Fostering Financial Innovation
A form of financial repression that had been practiced in Pakistan
is a resistance to financial innovation. Concerns for a potential
adverse impact of financial innovation on the stability of the financial
system through increased systemic risk are natural and even felt in more
advanced economies. However, financial innovation increases market depth
and efficiency as well as expands the menu of instruments and mechanisms
available for the performance of financial functions. Risk is better
priced and trading increased which may contribute to increased
volatility. (15) The new equilibrium will have greater social value
(output) but has become more risky (with greater market volatility).
(16) However, increased volatility may tempt the policy-makers to stifle
innovation, discouraging foreign competition and investment and curb
domestic speculative trading. Such ill-conceived policy interventions
have been observed in many economies.
It should be recognised that financial innovation takes place both
in the formal and informal sectors. Informal sector develops as a
response to official impediments. The official response for too long has
been to stifle it. As such, it is a in response to a perceived need for
a financial innovation. (17) Consequently, rather than discouraging the
informal sector, regulators should by guided by signals coming from the
informal sector
for fostering innovation in the formal financial sector. (18)
Market Development
Market development has been impeded more by the regulation or the
lack of it than any other single item. Rather than stifle innovation and
trading in the market place, including erecting barriers to
globalisation, policy-makers should facilitate liquidity and promote
market transparency. Government policies should be targeted toward
reducing the costs of the financial system. These include costs relating
to trading, intermediation, and legal enforcement. Trading costs can
arise implicitly from the lack of market development. In a nutshell, the
policies should create an enabling environment for capturing the full
functional potentialities of markets. For instance, there is a need to
build capacity in the provision of risk allocation facilities.
CONCLUSIONS AND IMPLICATIONS FOR PAKISTAN
This paper argues that financial sector policies in Pakistan should
focus on enhancing, rather than inhibiting, the multiple functions of
financial markets. As noted above, the financial system in Pakistan has
been stifled by the government which is not playing the role of the
guardian of the system but that as the largest provider of financial
services in the system. The system is dominated by inefficiently run
government owned financial institutions which subject to considerable
political interference, have developed a poor quality portfolio of
assets, substantial overstaffing and poor human capital Money and
capital markets are small and trading is generally carried out in
government securities and in equities of a relatively small number of
companies. The government finds the commercial banks captive for
absorbing its securities: by its pre-emption powers to obtain funds at
below market rates and through its policies on subsidised and directed
credit it has heavily burdened the financial sector. Cumbersome legal
processes for contract enforcement and the indifferent application of
accounting, auditing and supervision standards have contributed
significantly to the poor performance of financial institutions.
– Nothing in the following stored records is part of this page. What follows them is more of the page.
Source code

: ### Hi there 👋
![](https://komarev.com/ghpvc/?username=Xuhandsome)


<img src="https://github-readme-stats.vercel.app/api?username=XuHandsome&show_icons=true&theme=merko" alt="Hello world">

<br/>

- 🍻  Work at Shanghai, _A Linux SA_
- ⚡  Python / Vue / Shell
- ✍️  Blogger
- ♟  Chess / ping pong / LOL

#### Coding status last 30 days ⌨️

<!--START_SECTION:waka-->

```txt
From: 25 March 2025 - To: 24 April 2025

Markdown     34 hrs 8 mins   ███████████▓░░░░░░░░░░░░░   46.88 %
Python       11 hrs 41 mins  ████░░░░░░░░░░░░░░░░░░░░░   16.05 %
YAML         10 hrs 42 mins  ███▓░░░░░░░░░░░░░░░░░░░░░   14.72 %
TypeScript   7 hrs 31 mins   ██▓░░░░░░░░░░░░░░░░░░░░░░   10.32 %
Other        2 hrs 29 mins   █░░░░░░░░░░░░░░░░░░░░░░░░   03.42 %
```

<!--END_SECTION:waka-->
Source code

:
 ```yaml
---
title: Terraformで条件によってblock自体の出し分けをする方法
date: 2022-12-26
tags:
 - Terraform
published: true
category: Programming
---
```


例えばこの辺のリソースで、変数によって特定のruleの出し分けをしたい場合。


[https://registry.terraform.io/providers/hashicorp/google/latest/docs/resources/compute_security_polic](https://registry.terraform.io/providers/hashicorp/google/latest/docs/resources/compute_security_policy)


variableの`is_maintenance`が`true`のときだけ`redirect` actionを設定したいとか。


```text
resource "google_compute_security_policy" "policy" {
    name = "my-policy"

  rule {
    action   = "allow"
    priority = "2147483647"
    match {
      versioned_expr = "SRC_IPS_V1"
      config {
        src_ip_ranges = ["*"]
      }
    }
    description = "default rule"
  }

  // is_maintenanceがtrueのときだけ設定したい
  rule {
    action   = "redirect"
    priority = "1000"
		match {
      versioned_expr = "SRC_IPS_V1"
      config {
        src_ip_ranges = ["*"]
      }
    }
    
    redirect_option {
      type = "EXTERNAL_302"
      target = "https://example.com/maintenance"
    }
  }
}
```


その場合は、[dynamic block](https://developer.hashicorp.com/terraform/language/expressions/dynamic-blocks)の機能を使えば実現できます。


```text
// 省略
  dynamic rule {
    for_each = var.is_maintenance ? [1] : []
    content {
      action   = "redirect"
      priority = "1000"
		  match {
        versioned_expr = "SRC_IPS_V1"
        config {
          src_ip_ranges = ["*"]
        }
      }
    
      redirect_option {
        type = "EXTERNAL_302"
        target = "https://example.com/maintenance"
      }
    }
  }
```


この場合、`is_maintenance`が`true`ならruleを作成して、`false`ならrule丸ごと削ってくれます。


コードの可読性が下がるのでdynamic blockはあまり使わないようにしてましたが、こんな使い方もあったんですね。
The financial sector as it stands in Pakistan today is, therefore,
unable to perform many important financial functions that we have
identified above. Risk sharing arrangements, hedging, and portfolio
diversification, are all limited by the lack of availability of
instruments. Market solutions to dealing with asymmetric information remain limited in view of the difficulties of contract enforcement, and
inadequate regulation and supervision of financial institutions. The
inordinately large role of government in this sector as a supervisor,
regulator and owner of institutions and instruments, has resulted in
limiting arbitrage so necessary to market efficiency. Moreover, the
moral hazard associated with this system has led to the nationalised
banks accumulating a large portfolio of bad debts, the cost of which
will be borne by the taxpayer.
Against this background, the design of reform should be very
mindful of the functions that will be required of the financial system.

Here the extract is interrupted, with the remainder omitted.